1. RTP speex Header
The RTP Header is defined in [rfc3550. This document defines the usage of fields in the RTP Header.
Payload type (PT): the charge type number in this format.
Marker (m) bit: this bit is used to mark the beginning of a silent sound. Place it on the first package of the audio data. Speex supports sound detection and does not generate frame data when there is no silence. Therefore, the package may be non-continuous transmission.
Extension (x) bit: see RTP rules.
Timestamp: A 32-bit integer that indicates the sampling time of the first frame in a package.
2. the RTP load format of speex
The RTP load of speex is 1. There is no additional header in this format, so only one or more load databases (speex frames) are followed by the standard RTP Header ).
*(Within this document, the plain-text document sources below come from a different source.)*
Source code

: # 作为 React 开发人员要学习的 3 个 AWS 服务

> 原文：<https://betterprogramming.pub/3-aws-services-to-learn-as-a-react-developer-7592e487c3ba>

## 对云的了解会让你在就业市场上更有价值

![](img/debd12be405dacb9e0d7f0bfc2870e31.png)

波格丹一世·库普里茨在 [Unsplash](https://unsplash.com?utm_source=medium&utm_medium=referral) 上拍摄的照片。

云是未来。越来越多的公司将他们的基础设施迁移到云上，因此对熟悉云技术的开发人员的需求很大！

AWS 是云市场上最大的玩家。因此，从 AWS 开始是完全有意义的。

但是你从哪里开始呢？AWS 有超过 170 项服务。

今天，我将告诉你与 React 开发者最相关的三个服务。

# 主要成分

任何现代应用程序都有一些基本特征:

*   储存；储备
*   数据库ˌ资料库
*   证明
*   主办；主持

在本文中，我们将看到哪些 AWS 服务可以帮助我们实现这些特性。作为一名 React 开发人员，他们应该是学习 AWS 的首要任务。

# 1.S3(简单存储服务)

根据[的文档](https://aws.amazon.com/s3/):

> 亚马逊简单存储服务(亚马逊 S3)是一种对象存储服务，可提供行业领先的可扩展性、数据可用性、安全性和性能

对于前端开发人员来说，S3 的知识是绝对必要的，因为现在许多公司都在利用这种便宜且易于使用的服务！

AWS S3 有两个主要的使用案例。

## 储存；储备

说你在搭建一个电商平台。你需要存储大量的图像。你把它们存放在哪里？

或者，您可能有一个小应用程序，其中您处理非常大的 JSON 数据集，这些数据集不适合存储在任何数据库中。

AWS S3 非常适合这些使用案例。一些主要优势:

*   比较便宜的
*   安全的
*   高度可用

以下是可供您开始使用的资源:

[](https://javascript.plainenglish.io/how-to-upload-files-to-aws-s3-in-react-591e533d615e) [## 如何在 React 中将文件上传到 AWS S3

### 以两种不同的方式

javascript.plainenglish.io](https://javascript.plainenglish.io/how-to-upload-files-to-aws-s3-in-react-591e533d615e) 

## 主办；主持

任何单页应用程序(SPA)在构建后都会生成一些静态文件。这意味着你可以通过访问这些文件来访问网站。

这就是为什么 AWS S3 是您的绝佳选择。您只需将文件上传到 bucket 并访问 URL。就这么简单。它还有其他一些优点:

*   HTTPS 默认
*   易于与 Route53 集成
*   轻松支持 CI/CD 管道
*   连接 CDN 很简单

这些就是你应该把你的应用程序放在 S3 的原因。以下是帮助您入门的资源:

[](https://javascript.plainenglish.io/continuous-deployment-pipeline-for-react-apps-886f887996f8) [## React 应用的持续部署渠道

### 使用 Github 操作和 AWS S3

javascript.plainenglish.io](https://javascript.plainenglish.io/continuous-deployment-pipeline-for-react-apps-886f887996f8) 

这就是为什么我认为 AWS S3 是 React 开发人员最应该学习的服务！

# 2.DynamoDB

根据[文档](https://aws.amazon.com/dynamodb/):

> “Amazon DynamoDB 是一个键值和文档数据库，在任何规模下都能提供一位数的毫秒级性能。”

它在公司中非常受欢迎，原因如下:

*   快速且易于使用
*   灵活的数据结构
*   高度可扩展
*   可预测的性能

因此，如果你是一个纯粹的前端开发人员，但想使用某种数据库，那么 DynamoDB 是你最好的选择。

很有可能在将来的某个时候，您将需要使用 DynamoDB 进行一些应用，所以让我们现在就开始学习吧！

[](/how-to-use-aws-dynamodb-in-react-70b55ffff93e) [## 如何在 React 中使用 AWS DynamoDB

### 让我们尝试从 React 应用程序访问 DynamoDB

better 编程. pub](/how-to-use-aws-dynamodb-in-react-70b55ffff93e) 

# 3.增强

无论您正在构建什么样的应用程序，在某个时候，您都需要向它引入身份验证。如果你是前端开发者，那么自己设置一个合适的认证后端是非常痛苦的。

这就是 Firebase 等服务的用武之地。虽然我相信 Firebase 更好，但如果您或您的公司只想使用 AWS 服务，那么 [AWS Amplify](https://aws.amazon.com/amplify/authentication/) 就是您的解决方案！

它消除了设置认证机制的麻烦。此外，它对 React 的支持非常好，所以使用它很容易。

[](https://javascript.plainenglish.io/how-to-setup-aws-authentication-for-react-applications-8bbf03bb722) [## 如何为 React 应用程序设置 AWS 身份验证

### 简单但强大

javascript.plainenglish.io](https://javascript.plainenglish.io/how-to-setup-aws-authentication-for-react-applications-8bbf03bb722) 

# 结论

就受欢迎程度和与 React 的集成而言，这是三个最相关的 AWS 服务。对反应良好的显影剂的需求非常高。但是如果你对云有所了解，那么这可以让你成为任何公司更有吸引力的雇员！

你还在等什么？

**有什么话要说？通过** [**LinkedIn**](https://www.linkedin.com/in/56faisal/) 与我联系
Some data may need to be filled at the end of the package.
Figure 1: RTP load of speex
3. speex Load
To package the encoded data into RTP, we only need to consider that the bit stream output by the speex encoder must appear on the decoder in the same order. The load format mentioned here maintains this order.
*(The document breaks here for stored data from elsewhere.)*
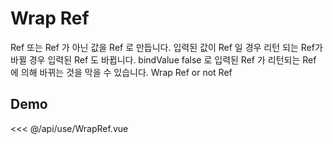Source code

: <script setup>
import WrapRef from './WrapRef.vue';
</script>

# Wrap Ref

Ref 또는 Ref 가 아닌 값을 Ref 로 만듭니다. 입력된 값이 Ref 일 경우 리턴 되는 Ref가 바뀔 경우 입력된 Ref 도 바뀝니다.
bindValue false 로 입력된 Ref 가 리턴되는 Ref 에 의해 바뀌는 것을 막을 수 있습니다.
Wrap Ref or not Ref

## Demo

<wrap-ref></wrap-ref>


<<< @/api/use/WrapRef.vue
A typical speex frame has a maximum encoding bit rate of about 110 bytes. The total number of bytes of all speex frames in a package should be smaller than MTU to avoid being split. Speex frames cannot be split!
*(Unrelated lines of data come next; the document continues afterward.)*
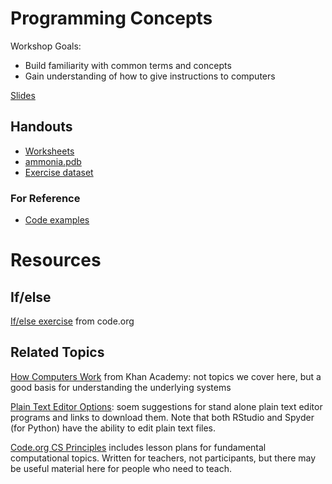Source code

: # Programming Concepts

Workshop Goals:

* Build familiarity with common terms and concepts
* Gain understanding of how to give instructions to computers

[Slides](https://docs.google.com/presentation/d/19-BcQSqrMhs1BddSwFEhTrX3kNzf_9OgdYLiNM6q_3w/edit?usp=sharing)

## Handouts

* [Worksheets](worksheets/combined.pdf?raw=true)
* [ammonia.pdb](pdb/ammonia.pdb)
* [Exercise dataset](exercise_files/data_rectangles.pdf?raw=true)

### For Reference

* [Code examples](code/)


# Resources

## If/else 

[If/else exercise](https://docs.google.com/document/d/1wuC7wypejOSs9A8VfyECNNWuAJbSbzN4EHSrHi-sxxc/edit) from code.org

## Related Topics

[How Computers Work](https://www.khanacademy.org/computing/computer-science/how-computers-work2) from Khan Academy: not topics we cover here, but a good basis for understanding the underlying systems

[Plain Text Editor Options](https://workshops.rcs.northwestern.edu/install/texteditor/): soem suggestions for stand alone plain text editor programs and links to download them.  Note that both RStudio and Spyder (for Python) have the ability to edit plain text files.

[Code.org CS Principles](https://curriculum.code.org/csp-18/) includes lesson plans for fundamental computational topics.  Written for teachers, not participants, but there may be useful material here for people who need to teach.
Frames must be pushed to the package in chronological order.
A rtp packet may contain frames of the same bit rate or different bit rates. However, the bit rate is transmitted in the band, and each frame contains its own bit rate, so you don't have to worry about it during packaging.
The encoding and decoding algorithms can change the bit rate at the boundary of 20 milliseconds. Notifications of bitrate changes are transmitted in the band. Each frame contains the sampling rate (narrowband, broadband, or ultra-wideband) and "Mode" (Bit Rate) information. Therefore, the out-of-band data notification decoder is not required to handle those changes.
The sampling rate must be 8000Hz, 16000Hz, or one of 32000Hz.
RTP load must be filled with data to ensure that the data in integer bytes can be provided. These fill bits are LSB (minimum valid bits)-aligned and placed in the byte order of the network, it is composed of a 0 followed by a group of 1. Only the last frame in the package needs to fill the data. To ensure that the content of a packet ends at the byte boundary.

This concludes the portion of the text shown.